= Beginning of Section =
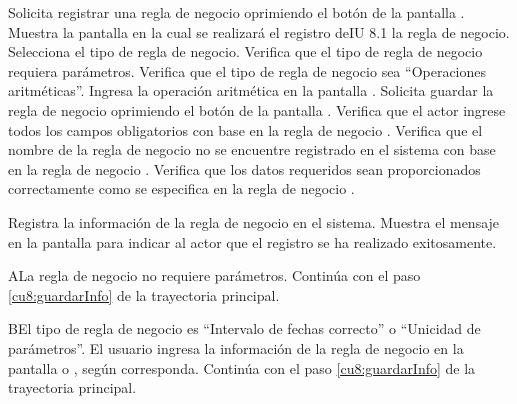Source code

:  \begin{UCtrayectoria}
    \UCpaso[\UCactor] Solicita registrar una regla de negocio oprimiendo el botón  de la pantalla .
    \UCpaso[\UCsist] Muestra la pantalla  en la cual se realizará el registro deIU 8.1 la regla de negocio. 
    \UCpaso[\UCactor] Selecciona el tipo de regla de negocio. \label{cu8:ingresaDatos}
    \UCpaso[\UCsist] Verifica que el tipo de regla de negocio requiera parámetros. 
    \UCpaso[\UCsist] Verifica que el tipo de regla de negocio sea ``Operaciones aritméticas''. 
    \UCpaso[\UCactor] Ingresa la operación aritmética en la pantalla .        \label{cu8:ingresaPaso}
    \UCpaso[\UCactor] Solicita guardar la regla de negocio oprimiendo el botón  de la pantalla .  \label{cu8:guardarInfo}
    \UCpaso[\UCsist] Verifica que el actor ingrese todos los campos obligatorios con base en la regla de negocio  . 
    \UCpaso[\UCsist] Verifica que el nombre de la regla de negocio no se encuentre registrado en el sistema con base en la regla de negocio  . 
    \UCpaso[\UCsist] Verifica que los datos requeridos sean proporcionados correctamente como se especifica en la regla de negocio . 
    
    \UCpaso[\UCsist] Registra la información de la regla de negocio en el sistema.
    \UCpaso[\UCsist] Muestra el mensaje  en la pantalla 
    para indicar al actor que el registro se ha realizado exitosamente.
 \end{UCtrayectoria}
 
 
 \begin{UCtrayectoriaA}{A}{La regla de negocio no requiere parámetros.}
	\UCpaso[] Continúa con el paso \ref{cu8:guardarInfo} de la trayectoria principal.
 \end{UCtrayectoriaA}
 
 \begin{UCtrayectoriaA}{B}{El tipo de regla de negocio es ``Intervalo de fechas correcto'' o ``Unicidad de parámetros''.}
	\UCpaso[\UCactor] El usuario ingresa la información de la regla de negocio en la pantalla 
	o , según corresponda.
	\UCpaso[] Continúa con el paso \ref{cu8:guardarInfo} de la trayectoria principal.
 \end{UCtrayectoriaA}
= End of Section =
*What needs to be done*: All lines from the one with "negocio no requiere" onward to the end of the records above should be repeated exactly, and only those lines.

*Output below*:
 \begin{UCtrayectoriaA}{A}{La regla de negocio no requiere parámetros.}
	\UCpaso[] Continúa con el paso \ref{cu8:guardarInfo} de la trayectoria principal.
 \end{UCtrayectoriaA}
 
 \begin{UCtrayectoriaA}{B}{El tipo de regla de negocio es ``Intervalo de fechas correcto'' o ``Unicidad de parámetros''.}
	\UCpaso[\UCactor] El usuario ingresa la información de la regla de negocio en la pantalla 
	o , según corresponda.
	\UCpaso[] Continúa con el paso \ref{cu8:guardarInfo} de la trayectoria principal.
 \end{UCtrayectoriaA}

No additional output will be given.